Just 10 to 15 minutes a day is enough to feel the positive effects of meditation.


Learning meditation – A little guide and helpful apps
image from colourbox.com/ Santhosh Kumar

Well, how does it work with meditation? How can we learn meditation? What exactly do you do during meditation? If you’re thinking of meditation, you’ll probably come across images of Indian yogis sitting rigidly like a stone figure, evidently not doing anything. This is meditation, but it can look very different, too. Because meditation can also take place when you’re talking to someone, when you’re having a shower, walking or just falling asleep. Meditating simply means becoming aware of yourself. And you can always do that, in every situation. When you start to learn meditating, I recommend that you make yourself as easy as possible. That means you do not do anything else at the time. One focuses exclusively on meditation.


Meditation Steps
Meditatio Steps

1. Find a quiet and comfortable place. Take a chair or a seat cushion and sit down. Turn off your phone before – or make it soundless, so you will not be disturbed. Take an alarm clock with you to your place of meditation.

2. Set this alarm to 5 minutes. That’s enough for the beginning!
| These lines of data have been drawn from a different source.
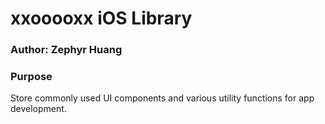 # xxooooxx iOS Library

### Author: Zephyr Huang

### Purpose
Store commonly used UI components and various utility functions for app development.
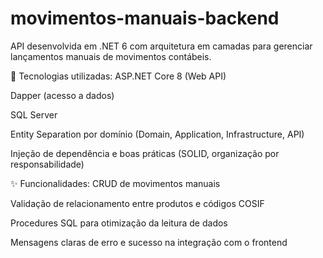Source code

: # movimentos-manuais-backend
API desenvolvida em .NET 6 com arquitetura em camadas para gerenciar lançamentos manuais de movimentos contábeis.

🔧 Tecnologias utilizadas:
ASP.NET Core 8 (Web API)

Dapper (acesso a dados)

SQL Server

Entity Separation por domínio (Domain, Application, Infrastructure, API)

Injeção de dependência e boas práticas (SOLID, organização por responsabilidade)

✨ Funcionalidades:
CRUD de movimentos manuais

Validação de relacionamento entre produtos e códigos COSIF

Procedures SQL para otimização da leitura de dados

Mensagens claras de erro e sucesso na integração com o frontend
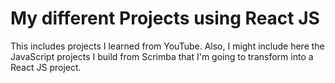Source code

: # My different Projects using React JS

This includes projects I learned from YouTube. Also, I might include here the JavaScript projects I build from Scrimba that I'm going to transform into a React JS project.
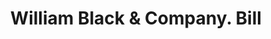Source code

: ---
doi: 10.7916/D8CJ9RK3
date_other: '1920'
date_other_textual: '1920'
form: printed ephemera
genre:
- Invoices
name:
- William Black & Company
object_in_context_url: https://biggert.cul.columbia.edu/items/view/ave_biggert_01150
subject_hierarchical_geographic:
- New York, New York, United States
subject_name:
- William Black & Company
title: William Black & Company. Bill
sort_title: William Black & Company. Bill
call_number: ave_biggert_01150
coordinates:
- 40.71277777777778,-74.00583333333333
pid: ave_biggert_01150
identifiers: ave_biggert_01150
canvas_id: ldpd:396414
permalink: "/items/ave_biggert_01150/"
layout: iiif-image-page
---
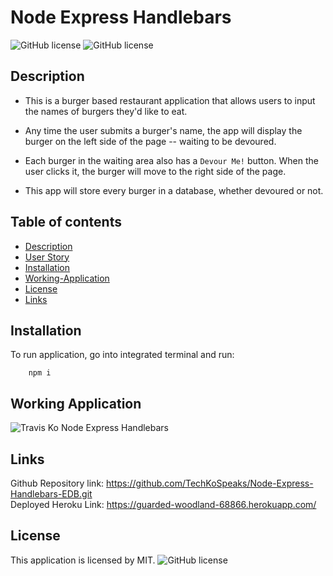 # Node Express Handlebars

![GitHub license](https://img.shields.io/badge/Made%20by-%40TechKoSpeaks-orange)
![GitHub license](https://img.shields.io/badge/license-MIT-blue.svg)

## Description 

* This is a burger based restaurant application that allows users to input the names of burgers they'd like to eat.

* Any time the user submits a burger's name, the app will display the burger on the left side of the page -- waiting to be devoured.

* Each burger in the waiting area also has a `Devour Me!` button. When the user clicks it, the burger will move to the right side of the page.

* This app will store every burger in a database, whether devoured or not.

## Table of contents

- [Description](#Description)
- [User Story](#User_Story)
- [Installation](#Installation)
- [Working-Application](#working_application)
- [License](#License)
- [Links](#links)



## Installation
To run application, go into integrated terminal and run:

        npm i

## Working Application

![Travis Ko Node Express Handlebars](./public/assets/demo.gif)
<br />

## Links
Github Repository link:
https://github.com/TechKoSpeaks/Node-Express-Handlebars-EDB.git
<br />
Deployed Heroku Link:
https://guarded-woodland-68866.herokuapp.com/ 
## License

This application is licensed by MIT.
![GitHub license](https://img.shields.io/badge/license-MIT-blue.svg)


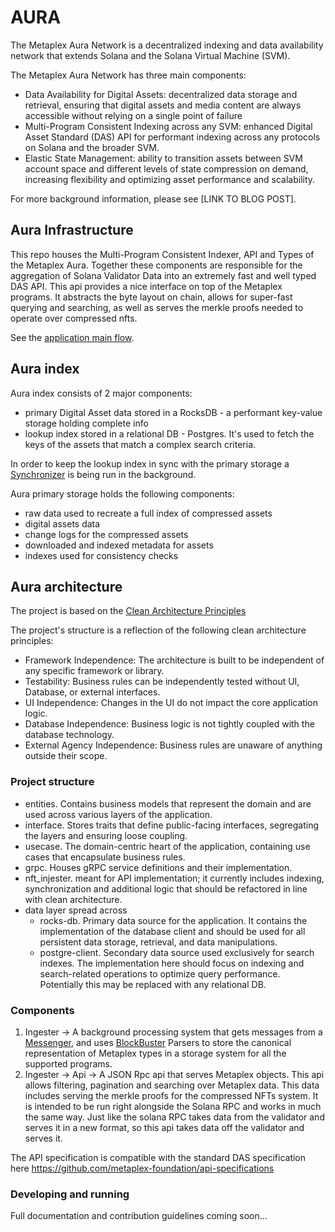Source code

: # AURA 

The Metaplex Aura Network is a decentralized indexing and data availability network that extends Solana and the Solana Virtual Machine (SVM). 

The Metaplex Aura Network has three main components:
- Data Availability for Digital Assets: decentralized data storage and retrieval, ensuring that digital assets and media content are always accessible without relying on a single point of failure
- Multi-Program Consistent Indexing across any SVM: enhanced Digital Asset Standard (DAS) API for performant indexing across any protocols on Solana and the broader SVM. 
- Elastic State Management: ability to transition assets between SVM account space and different levels of state compression on demand, increasing flexibility and optimizing asset performance and scalability.

For more background information, please see [LINK TO BLOG POST].

## Aura Infrastructure
This repo houses the Multi-Program Consistent Indexer, API and Types of the Metaplex Aura. Together these 
components are responsible for the aggregation of Solana Validator Data into an extremely fast and well typed DAS API. This 
api provides a nice interface on top of the Metaplex programs. It abstracts the byte layout on chain, allows for 
super-fast querying and searching, as well as serves the merkle proofs needed to operate over compressed nfts. 

See the [application main flow](doc/flow.md).

## Aura index
Aura index consists of 2 major components:
- primary Digital Asset data stored in a RocksDB - a performant key-value storage holding complete info
- lookup index stored in a relational DB - Postgres. It's used to fetch the keys of the assets that match a complex search criteria.

In order to keep the lookup index in sync with the primary storage a [Synchronizer](./nft_ingester/src/index_syncronizer.rs) is being run in the background.

Aura primary storage holds the following components:
- raw data used to recreate a full index of compressed assets
- digital assets data
- change logs for the compressed assets
- downloaded and indexed metadata for assets
- indexes used for consistency checks

## Aura architecture

The project is based on the [Clean Architecture Principles](https://blog.cleancoder.com/uncle-bob/2012/08/13/the-clean-architecture.html)

The project's structure is a reflection of the following clean architecture principles:

- Framework Independence: The architecture is built to be independent of any specific framework or library.
- Testability: Business rules can be independently tested without UI, Database, or external interfaces.
- UI Independence: Changes in the UI do not impact the core application logic.
- Database Independence: Business logic is not tightly coupled with the database technology.
- External Agency Independence: Business rules are unaware of anything outside their scope.

### Project structure

- entities. Contains business models that represent the domain and are used across various layers of the application.
- interface. Stores traits that define public-facing interfaces, segregating the layers and ensuring loose coupling.
- usecase. The domain-centric heart of the application, containing use cases that encapsulate business rules.
- grpc. Houses gRPC service definitions and their implementation.
- nft_injester. meant for API implementation; it currently includes indexing, synchronization and additional logic that should be refactored in line with clean architecture.
- data layer spread across
  - rocks-db. Primary data source for the application. It contains the implementation of the database client and should be used for all persistent data storage, retrieval, and data manipulations.
  - postgre-client. Secondary data source used exclusively for search indexes. The implementation here should focus on indexing and search-related operations to optimize query performance. Potentially this may be replaced with any relational DB.

### Components
1. Ingester -> A background processing system that gets messages from a [Messenger](https://github.com/metaplex-foundation/digital-asset-validator-plugin), and uses [BlockBuster](https://github.com/metaplex-foundation/blockbuster) Parsers to store the canonical representation of Metaplex types in a storage system for all the supported programs.
2. Ingester -> Api -> A JSON Rpc api that serves Metaplex objects. This api allows filtering, pagination and searching over Metaplex data. This data includes serving the merkle proofs for the compressed NFTs system. It is intended to be run right alongside the Solana RPC and works in much the same way. Just like the solana RPC takes data from the validator and serves it in a new format, so this api takes data off the validator and serves it.

The API specification is compatible with the standard DAS specification here https://github.com/metaplex-foundation/api-specifications

### Developing and running
Full documentation and contribution guidelines coming soon…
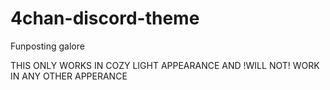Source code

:# 4chan-discord-theme
Funposting galore

THIS ONLY WORKS IN COZY LIGHT APPEARANCE AND !WILL NOT! WORK IN ANY OTHER APPERANCE
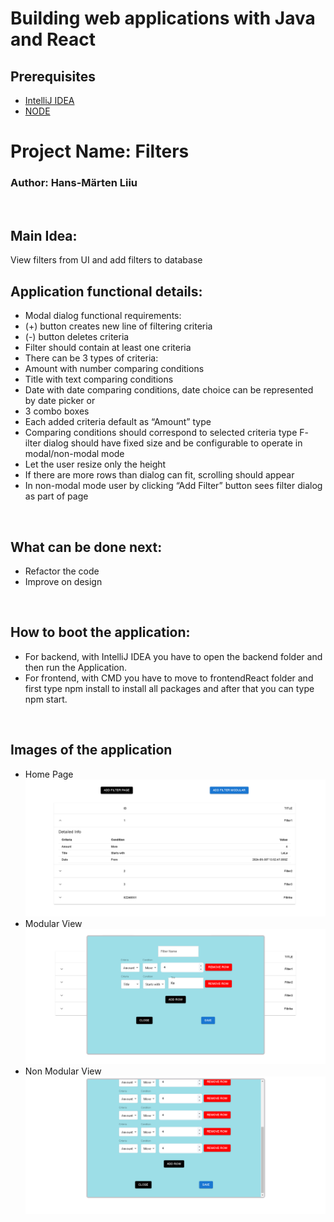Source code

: # Building web applications with Java and React

## Prerequisites

- [IntelliJ IDEA](https://www.jetbrains.com/idea/)
- [NODE](https://nodejs.org/en/download/prebuilt-installer/)

# Project Name: Filters

### Author: Hans-Märten Liiu

</br>

## Main Idea:

View filters from UI and add filters to database

## Application functional details:

- Modal dialog functional requirements:
- (+) button creates new line of filtering criteria
- (-) button deletes criteria
- Filter should contain at least one criteria
- There can be 3 types of criteria:
- Amount with number comparing conditions
- Title with text comparing conditions
- Date with date comparing conditions, date choice can be represented by date picker or
- 3 combo boxes
- Each added criteria default as “Amount” type
- Comparing conditions should correspond to selected criteria type
  F- ilter dialog should have fixed size and be configurable to operate in modal/non-modal mode
- Let the user resize only the height
- If there are more rows than dialog can fit, scrolling should appear
- In non-modal mode user by clicking “Add Filter” button sees filter dialog as part of page

</br>

## What can be done next:

- Refactor the code
- Improve on design

</br>

## How to boot the application:

- For backend, with IntelliJ IDEA you have to open the backend folder and then run the Application.
- For frontend, with CMD you have to move to frontendReact folder and first type npm install to install all packages and after that you can type npm start.

</br>

## Images of the application

- Home Page
  ![Source code](screenshots/HomePage.png)
- Modular View
  ![Source code](screenshots/HomePageModular.png)
- Non Modular View
  ![Source code](screenshots/AddFilterPage.png)
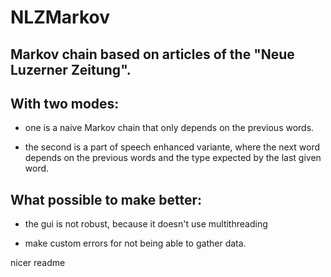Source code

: # NLZMarkov
## Markov chain based on articles of the "Neue Luzerner Zeitung".

## With two modes:

* one is a naive Markov chain that only depends on the previous words.

* the second is a part of speech enhanced variante, where the next word depends on the previous words and the type expected by the last given word.




## What possible to make better:

* the gui is not robust, because it doesn't use multithreading

* make custom errors for not being able to gather data.

nicer readme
3. Then check that you are sitting reasonably well. Set up your spine. You can also imagine having an invisible cord attached to the tip of your head, which gently pulls you upwards. Loosen all clothing that is uncomfortable. You can just lay your hands in your lap – or put them on your knees – just as you want. Close your eyes.

4. Breathe in and out 5 times to relax a bit more.

5. Now just watch your breath as it gently flows in and out at the tip of the nose. Just watch your breath. Otherwise you do not have to do anything. Just watch your breath. When your thoughts drift off, just gently return to your breath. Always return to your breath and just watch it. In the beginning your thoughts will probably drift away frequently – or you’ll get bored. That’s fine. Be gentle with yourself. Just return to your breath. For 5 minutes. Keep your eyes closed and stick to it until the alarm rings. No matter what goes through your head. Even if you think: “Such a waste of time, in the time I could now …. do”. Just stay with it. These thoughts are normal.

6. Again and again, gently return to your breath. Just think of your thoughts as a radio station that runs while you do something else. The radio is on, but you do not let it distract you. You stay with the thing you do, you stay with your breath. For 5 minutes.

7. That’s all! Meditation is not complicated. On the contrary – it is very simple. The only challenge is to sit down and take your time!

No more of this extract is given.